━━ Material to process ━━
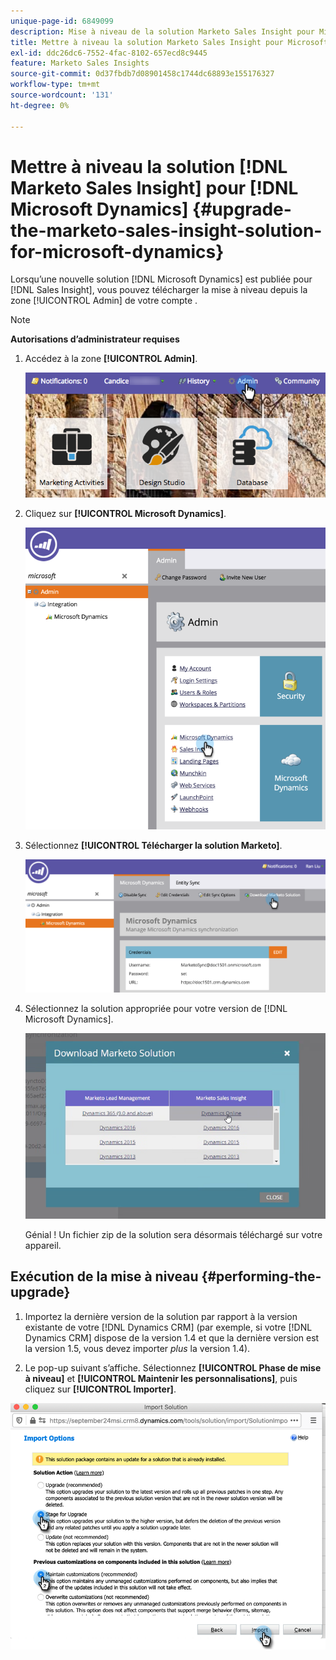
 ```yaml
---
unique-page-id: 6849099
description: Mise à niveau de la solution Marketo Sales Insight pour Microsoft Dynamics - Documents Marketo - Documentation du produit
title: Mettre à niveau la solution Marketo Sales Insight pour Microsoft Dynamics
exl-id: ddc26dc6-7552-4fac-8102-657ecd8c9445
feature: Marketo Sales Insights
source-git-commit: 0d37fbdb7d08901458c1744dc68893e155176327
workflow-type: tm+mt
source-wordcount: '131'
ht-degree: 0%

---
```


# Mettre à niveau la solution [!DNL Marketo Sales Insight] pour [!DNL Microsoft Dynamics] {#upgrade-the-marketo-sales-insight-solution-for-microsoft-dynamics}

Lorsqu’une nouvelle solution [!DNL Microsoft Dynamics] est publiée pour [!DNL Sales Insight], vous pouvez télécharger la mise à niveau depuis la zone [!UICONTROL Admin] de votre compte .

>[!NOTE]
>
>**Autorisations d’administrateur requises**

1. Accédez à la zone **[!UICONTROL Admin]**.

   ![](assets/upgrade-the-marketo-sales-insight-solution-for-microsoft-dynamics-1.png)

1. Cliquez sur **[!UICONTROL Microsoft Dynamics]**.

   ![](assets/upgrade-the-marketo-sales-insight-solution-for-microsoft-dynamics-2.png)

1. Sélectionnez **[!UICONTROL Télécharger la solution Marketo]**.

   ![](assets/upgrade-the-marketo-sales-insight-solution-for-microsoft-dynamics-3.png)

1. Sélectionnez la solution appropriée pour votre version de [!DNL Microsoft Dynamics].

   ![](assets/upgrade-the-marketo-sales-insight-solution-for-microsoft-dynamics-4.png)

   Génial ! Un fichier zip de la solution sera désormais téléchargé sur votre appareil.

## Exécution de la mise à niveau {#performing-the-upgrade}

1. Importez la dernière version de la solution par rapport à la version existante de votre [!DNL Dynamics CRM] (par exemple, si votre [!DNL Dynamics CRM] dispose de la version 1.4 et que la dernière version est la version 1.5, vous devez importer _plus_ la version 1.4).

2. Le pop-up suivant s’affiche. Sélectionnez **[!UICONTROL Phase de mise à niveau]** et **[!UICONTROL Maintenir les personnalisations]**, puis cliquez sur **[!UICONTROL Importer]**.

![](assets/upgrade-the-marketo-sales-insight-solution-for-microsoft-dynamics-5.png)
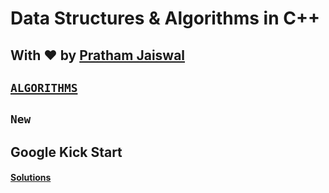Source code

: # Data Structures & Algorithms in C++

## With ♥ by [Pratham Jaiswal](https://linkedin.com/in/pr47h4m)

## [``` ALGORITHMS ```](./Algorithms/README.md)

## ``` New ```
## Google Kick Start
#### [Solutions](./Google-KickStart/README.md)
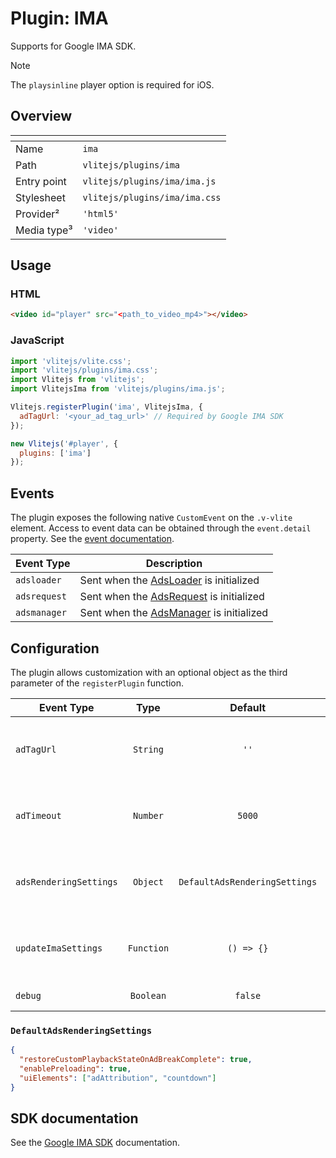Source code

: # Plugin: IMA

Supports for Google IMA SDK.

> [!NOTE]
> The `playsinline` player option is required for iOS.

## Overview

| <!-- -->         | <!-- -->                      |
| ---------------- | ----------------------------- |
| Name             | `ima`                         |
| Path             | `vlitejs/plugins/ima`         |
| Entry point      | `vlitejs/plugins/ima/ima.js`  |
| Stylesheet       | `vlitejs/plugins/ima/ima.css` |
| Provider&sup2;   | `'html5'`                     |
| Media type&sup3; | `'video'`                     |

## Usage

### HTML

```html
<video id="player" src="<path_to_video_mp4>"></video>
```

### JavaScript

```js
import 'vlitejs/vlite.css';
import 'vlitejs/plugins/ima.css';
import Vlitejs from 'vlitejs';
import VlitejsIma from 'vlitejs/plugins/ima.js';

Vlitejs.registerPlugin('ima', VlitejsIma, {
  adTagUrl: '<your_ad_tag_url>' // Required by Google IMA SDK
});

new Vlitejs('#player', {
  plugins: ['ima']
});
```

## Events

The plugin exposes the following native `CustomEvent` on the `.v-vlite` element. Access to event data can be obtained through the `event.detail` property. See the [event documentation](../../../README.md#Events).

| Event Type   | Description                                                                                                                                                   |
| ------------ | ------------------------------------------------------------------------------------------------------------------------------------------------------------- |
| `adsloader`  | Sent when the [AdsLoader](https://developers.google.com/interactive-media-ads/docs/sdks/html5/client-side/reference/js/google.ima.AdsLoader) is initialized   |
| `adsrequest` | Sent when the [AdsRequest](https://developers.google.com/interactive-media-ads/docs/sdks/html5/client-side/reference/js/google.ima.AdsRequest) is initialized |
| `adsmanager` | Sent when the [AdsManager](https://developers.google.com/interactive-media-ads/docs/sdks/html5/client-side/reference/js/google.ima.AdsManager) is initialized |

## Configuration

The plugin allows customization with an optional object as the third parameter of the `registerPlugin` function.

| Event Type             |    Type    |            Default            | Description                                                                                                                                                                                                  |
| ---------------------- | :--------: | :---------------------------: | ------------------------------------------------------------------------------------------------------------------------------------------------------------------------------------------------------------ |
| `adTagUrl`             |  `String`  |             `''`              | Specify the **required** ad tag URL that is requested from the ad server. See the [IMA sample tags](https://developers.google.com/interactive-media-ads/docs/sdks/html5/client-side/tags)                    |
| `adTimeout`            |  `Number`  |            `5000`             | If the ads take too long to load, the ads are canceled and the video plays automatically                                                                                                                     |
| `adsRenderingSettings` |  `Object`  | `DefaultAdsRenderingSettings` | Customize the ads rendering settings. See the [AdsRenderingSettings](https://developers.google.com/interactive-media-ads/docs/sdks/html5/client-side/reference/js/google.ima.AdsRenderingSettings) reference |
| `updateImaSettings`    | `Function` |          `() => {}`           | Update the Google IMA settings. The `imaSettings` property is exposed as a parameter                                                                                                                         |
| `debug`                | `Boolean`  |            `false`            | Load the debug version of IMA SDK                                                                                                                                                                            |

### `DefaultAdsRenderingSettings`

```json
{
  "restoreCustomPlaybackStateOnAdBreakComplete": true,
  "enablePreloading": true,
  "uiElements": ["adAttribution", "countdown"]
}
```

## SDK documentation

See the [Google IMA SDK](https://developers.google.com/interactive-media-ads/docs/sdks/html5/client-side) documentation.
━━━
→ **Goal of the exercise**
Give only the lines from the one holding "The plugin allows" through the one holding "Specify the **required**", each restated exactly as it appears above.

→ **Result**
The plugin allows customization with an optional object as the third parameter of the `registerPlugin` function.

| Event Type             |    Type    |            Default            | Description                                                                                                                                                                                                  |
| ---------------------- | :--------: | :---------------------------: | ------------------------------------------------------------------------------------------------------------------------------------------------------------------------------------------------------------ |
| `adTagUrl`             |  `String`  |             `''`              | Specify the **required** ad tag URL that is requested from the ad server. See the [IMA sample tags](https://developers.google.com/interactive-media-ads/docs/sdks/html5/client-side/tags)                    |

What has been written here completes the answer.